------ Supplied material ------

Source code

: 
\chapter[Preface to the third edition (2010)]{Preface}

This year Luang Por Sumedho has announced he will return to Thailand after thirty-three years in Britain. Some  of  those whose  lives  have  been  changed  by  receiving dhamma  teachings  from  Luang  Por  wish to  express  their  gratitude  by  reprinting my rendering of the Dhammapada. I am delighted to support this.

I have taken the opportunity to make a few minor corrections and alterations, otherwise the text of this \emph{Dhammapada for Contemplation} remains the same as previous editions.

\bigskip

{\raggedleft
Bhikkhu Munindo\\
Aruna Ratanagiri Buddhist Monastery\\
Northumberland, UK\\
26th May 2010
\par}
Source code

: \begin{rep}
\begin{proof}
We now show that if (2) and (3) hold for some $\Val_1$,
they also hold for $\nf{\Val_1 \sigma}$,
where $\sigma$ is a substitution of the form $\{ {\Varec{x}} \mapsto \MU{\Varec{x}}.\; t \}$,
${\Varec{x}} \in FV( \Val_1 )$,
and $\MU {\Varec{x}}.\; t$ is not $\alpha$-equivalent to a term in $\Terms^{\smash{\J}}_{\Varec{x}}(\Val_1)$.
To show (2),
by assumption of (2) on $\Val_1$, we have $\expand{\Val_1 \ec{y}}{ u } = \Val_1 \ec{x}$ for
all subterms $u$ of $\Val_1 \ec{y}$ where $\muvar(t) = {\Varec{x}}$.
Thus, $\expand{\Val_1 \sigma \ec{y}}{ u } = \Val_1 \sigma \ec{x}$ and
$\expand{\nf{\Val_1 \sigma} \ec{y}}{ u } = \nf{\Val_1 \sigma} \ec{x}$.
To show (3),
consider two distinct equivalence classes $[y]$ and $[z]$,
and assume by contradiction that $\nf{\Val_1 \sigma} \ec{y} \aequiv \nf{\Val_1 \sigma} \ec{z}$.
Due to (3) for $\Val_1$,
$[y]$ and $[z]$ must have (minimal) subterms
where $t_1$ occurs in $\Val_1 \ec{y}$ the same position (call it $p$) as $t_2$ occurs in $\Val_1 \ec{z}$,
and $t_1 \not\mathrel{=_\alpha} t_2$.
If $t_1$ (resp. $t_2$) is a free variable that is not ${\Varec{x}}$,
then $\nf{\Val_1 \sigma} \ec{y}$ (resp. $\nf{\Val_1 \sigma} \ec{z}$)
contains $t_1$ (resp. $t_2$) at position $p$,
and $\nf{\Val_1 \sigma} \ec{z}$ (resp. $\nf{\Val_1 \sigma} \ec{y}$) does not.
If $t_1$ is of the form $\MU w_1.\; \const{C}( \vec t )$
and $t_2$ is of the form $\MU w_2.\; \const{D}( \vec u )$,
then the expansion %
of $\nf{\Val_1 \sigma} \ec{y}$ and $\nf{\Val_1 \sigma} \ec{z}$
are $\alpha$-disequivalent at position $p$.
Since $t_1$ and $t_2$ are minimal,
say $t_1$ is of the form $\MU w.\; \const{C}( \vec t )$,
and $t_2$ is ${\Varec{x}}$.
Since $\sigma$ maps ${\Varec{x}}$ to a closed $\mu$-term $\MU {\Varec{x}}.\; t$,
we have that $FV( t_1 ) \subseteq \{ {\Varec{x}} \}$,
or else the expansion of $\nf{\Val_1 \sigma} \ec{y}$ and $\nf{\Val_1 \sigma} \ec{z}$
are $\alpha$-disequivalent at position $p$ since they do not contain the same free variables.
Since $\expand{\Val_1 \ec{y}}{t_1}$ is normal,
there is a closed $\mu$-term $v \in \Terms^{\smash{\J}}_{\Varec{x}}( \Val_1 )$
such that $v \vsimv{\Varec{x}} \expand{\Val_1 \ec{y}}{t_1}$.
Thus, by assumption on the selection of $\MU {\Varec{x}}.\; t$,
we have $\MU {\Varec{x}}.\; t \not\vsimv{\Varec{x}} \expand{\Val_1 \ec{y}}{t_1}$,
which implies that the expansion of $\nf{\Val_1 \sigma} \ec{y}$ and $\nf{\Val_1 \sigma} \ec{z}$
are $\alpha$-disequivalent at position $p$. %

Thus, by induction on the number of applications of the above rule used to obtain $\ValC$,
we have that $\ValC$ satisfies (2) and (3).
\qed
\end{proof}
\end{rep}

------

The response must restate every entry word for word.

Source code

: 
\chapter[Preface to the third edition (2010)]{Preface}

This year Luang Por Sumedho has announced he will return to Thailand after thirty-three years in Britain. Some  of  those whose  lives  have  been  changed  by  receiving dhamma  teachings  from  Luang  Por  wish to  express  their  gratitude  by  reprinting my rendering of the Dhammapada. I am delighted to support this.

I have taken the opportunity to make a few minor corrections and alterations, otherwise the text of this \emph{Dhammapada for Contemplation} remains the same as previous editions.

\bigskip

{\raggedleft
Bhikkhu Munindo\\
Aruna Ratanagiri Buddhist Monastery\\
Northumberland, UK\\
26th May 2010
\par}
Source code

: \begin{rep}
\begin{proof}
We now show that if (2) and (3) hold for some $\Val_1$,
they also hold for $\nf{\Val_1 \sigma}$,
where $\sigma$ is a substitution of the form $\{ {\Varec{x}} \mapsto \MU{\Varec{x}}.\; t \}$,
${\Varec{x}} \in FV( \Val_1 )$,
and $\MU {\Varec{x}}.\; t$ is not $\alpha$-equivalent to a term in $\Terms^{\smash{\J}}_{\Varec{x}}(\Val_1)$.
To show (2),
by assumption of (2) on $\Val_1$, we have $\expand{\Val_1 \ec{y}}{ u } = \Val_1 \ec{x}$ for
all subterms $u$ of $\Val_1 \ec{y}$ where $\muvar(t) = {\Varec{x}}$.
Thus, $\expand{\Val_1 \sigma \ec{y}}{ u } = \Val_1 \sigma \ec{x}$ and
$\expand{\nf{\Val_1 \sigma} \ec{y}}{ u } = \nf{\Val_1 \sigma} \ec{x}$.
To show (3),
consider two distinct equivalence classes $[y]$ and $[z]$,
and assume by contradiction that $\nf{\Val_1 \sigma} \ec{y} \aequiv \nf{\Val_1 \sigma} \ec{z}$.
Due to (3) for $\Val_1$,
$[y]$ and $[z]$ must have (minimal) subterms
where $t_1$ occurs in $\Val_1 \ec{y}$ the same position (call it $p$) as $t_2$ occurs in $\Val_1 \ec{z}$,
and $t_1 \not\mathrel{=_\alpha} t_2$.
If $t_1$ (resp. $t_2$) is a free variable that is not ${\Varec{x}}$,
then $\nf{\Val_1 \sigma} \ec{y}$ (resp. $\nf{\Val_1 \sigma} \ec{z}$)
contains $t_1$ (resp. $t_2$) at position $p$,
and $\nf{\Val_1 \sigma} \ec{z}$ (resp. $\nf{\Val_1 \sigma} \ec{y}$) does not.
If $t_1$ is of the form $\MU w_1.\; \const{C}( \vec t )$
and $t_2$ is of the form $\MU w_2.\; \const{D}( \vec u )$,
then the expansion %
of $\nf{\Val_1 \sigma} \ec{y}$ and $\nf{\Val_1 \sigma} \ec{z}$
are $\alpha$-disequivalent at position $p$.
Since $t_1$ and $t_2$ are minimal,
say $t_1$ is of the form $\MU w.\; \const{C}( \vec t )$,
and $t_2$ is ${\Varec{x}}$.
Since $\sigma$ maps ${\Varec{x}}$ to a closed $\mu$-term $\MU {\Varec{x}}.\; t$,
we have that $FV( t_1 ) \subseteq \{ {\Varec{x}} \}$,
or else the expansion of $\nf{\Val_1 \sigma} \ec{y}$ and $\nf{\Val_1 \sigma} \ec{z}$
are $\alpha$-disequivalent at position $p$ since they do not contain the same free variables.
Since $\expand{\Val_1 \ec{y}}{t_1}$ is normal,
there is a closed $\mu$-term $v \in \Terms^{\smash{\J}}_{\Varec{x}}( \Val_1 )$
such that $v \vsimv{\Varec{x}} \expand{\Val_1 \ec{y}}{t_1}$.
Thus, by assumption on the selection of $\MU {\Varec{x}}.\; t$,
we have $\MU {\Varec{x}}.\; t \not\vsimv{\Varec{x}} \expand{\Val_1 \ec{y}}{t_1}$,
which implies that the expansion of $\nf{\Val_1 \sigma} \ec{y}$ and $\nf{\Val_1 \sigma} \ec{z}$
are $\alpha$-disequivalent at position $p$. %

Thus, by induction on the number of applications of the above rule used to obtain $\ValC$,
we have that $\ValC$ satisfies (2) and (3).
\qed
\end{proof}
\end{rep}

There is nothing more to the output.